Several risk factors are associated with PTT dysfunction, including high blood pressure, obesity, diabetes, previous ankle surgery or trauma and exposure to steroids. A person who suspects that they
are suffering from PTT dysfunction should seek medical attention earlier rather than later. It is much easier to treat early and avoid a collapsed arch than it is to repair one. When the pain first
happens and there is no significant flatfoot deformity, initial treatments include rest, oral anti-inflammatory medications and, depending on the severity, a special boot or brace.
Pain and swelling around the inside aspect of the ankle initially. Later, the arch of the foot may fall (foot becomes flat), this change leads to walking to become difficult and painful, as well as
standing for long periods. As the flat foot becomes established, pain may progress to the outer part of the ankle. Eventually, arthritis may develop.

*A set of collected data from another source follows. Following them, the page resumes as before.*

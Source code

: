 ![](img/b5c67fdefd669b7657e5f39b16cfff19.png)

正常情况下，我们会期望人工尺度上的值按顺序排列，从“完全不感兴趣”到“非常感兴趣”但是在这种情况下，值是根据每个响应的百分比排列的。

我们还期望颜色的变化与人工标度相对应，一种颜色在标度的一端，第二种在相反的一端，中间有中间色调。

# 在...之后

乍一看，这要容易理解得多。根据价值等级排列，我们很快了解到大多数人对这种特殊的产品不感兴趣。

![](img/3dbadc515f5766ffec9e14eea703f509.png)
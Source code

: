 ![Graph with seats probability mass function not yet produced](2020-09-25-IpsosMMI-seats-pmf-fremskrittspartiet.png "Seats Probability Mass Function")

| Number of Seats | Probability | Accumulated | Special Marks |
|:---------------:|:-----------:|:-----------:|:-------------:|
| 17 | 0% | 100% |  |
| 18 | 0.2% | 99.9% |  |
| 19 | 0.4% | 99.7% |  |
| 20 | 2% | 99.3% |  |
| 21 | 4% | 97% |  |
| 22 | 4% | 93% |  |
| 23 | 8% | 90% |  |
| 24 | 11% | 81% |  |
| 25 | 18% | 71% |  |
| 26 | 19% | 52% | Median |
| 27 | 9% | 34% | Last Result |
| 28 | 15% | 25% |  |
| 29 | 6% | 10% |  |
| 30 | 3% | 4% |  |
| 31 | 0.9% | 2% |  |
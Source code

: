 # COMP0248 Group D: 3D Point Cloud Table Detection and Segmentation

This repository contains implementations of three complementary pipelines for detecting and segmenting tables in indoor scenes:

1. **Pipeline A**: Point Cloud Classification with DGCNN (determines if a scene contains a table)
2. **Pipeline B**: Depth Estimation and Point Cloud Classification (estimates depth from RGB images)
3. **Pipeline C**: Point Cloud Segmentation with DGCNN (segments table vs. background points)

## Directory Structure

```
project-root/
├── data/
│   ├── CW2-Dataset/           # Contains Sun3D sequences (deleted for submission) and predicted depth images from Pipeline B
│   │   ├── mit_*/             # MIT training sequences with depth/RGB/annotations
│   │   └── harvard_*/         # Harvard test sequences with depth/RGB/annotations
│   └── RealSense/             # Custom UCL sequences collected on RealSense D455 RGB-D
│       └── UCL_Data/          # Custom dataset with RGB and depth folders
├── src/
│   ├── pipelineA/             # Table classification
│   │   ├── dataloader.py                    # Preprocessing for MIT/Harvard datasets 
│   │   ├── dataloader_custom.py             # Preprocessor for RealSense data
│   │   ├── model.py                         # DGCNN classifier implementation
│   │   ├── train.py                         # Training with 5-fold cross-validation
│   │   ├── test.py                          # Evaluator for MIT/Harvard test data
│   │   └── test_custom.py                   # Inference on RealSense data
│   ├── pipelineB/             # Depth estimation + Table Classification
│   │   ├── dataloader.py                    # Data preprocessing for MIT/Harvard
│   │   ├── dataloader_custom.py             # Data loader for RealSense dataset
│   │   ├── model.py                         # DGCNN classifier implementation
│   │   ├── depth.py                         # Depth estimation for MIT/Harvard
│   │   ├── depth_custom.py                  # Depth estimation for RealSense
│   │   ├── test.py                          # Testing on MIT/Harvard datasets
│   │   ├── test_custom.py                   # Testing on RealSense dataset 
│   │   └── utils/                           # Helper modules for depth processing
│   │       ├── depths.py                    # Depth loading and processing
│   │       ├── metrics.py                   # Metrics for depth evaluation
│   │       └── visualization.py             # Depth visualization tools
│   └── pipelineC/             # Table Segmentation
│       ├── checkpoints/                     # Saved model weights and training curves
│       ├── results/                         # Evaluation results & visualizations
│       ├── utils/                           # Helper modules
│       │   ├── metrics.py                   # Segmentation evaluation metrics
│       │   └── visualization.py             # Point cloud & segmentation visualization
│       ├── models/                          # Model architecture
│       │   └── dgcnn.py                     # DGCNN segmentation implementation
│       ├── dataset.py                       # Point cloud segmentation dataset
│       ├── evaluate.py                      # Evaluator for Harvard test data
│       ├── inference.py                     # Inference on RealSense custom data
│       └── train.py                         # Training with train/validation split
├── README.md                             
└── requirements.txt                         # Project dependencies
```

Your podiatrist is very familiar with tendons that have just about had enough, and will likely be able to diagnose this condition by performing a physical exam of your foot. He or she will probably
examine the area visually and by feel, will inquire about your medical history (including past pain or injuries), and may also observe your feet as you walk. You may also be asked to attempt standing
on your toes. This may be done by having you lift your ?good? foot (the one without the complaining tendon) off the ground, standing only on your problem foot. (You may be instructed to place your
hands against the wall to help with balance.) Then, your podiatrist will ask you to try to go up on your toes on the bad foot. If you have difficulty doing so, it may indicate a problem with your
posterior tibial tendon. Some imaging technology may be used to diagnose this condition, although it?s more likely the doctor will rely primarily on a physical exam. However, he or she may order
scans such as an MRI or CT scan to look at your foot?s interior, and X-rays might also be helpful in a diagnosis.
Non surgical Treatment
Conservative treatment also depends on the stage of the disease. Early on, the pain and swelling with no deformity can be treated with rest, ice, compression, elevation and non-steroidal
anti-inflammatory medication. Usually OTC orthotic inserts are recommended with stability oriented athletic shoes. If this fails or the condition is more advanced, immobilization in a rigid walking
boot is recommended. This rests the tendon and protects it from further irritation, attenuation, or tearing. If symptoms are greatly improved or eliminated then the patient may return to a supportive
shoe. To protect the patient from reoccurrence, different types of devices are recommended. The most common device is orthotics. Usually custom-made orthotics are preferable to OTC. They are reserved
for early staged PTTD. Advanced stages may require a more aggressive type orthotic or an AFO (ankle-foot orthosis). There are different types of AFO's. One type has a double-upright/stirrup attached
to a footplate. Another is a gauntlet-type with a custom plastic interior surrounded be a lace-up leather exterior. Both require the use of a bulky type athletic or orthopedic shoes. Patient
compliance is always challenging with these larger braces and shoes.
If surgery is necessary, a number of different procedures may be considered. The specifics of the planned surgery depend upon the stage of the disorder and the patient?s specific goals. Procedures
may include ligament and muscle lengthening, removal of the inflamed tendon lining, tendon transfers, cutting and realigning bones, placement of implants to realign the foot and joint fusions. In
general, early stage disease may be treated with tendon and ligament (soft-tissue) procedures with the addition of osteotomies to realign the foot. Later stage disease with either a rigidly fixed
deformity or with arthritis is often treated with fusion procedures. If you are considering surgery, your doctor will speak with about the specifics of the planned procedure.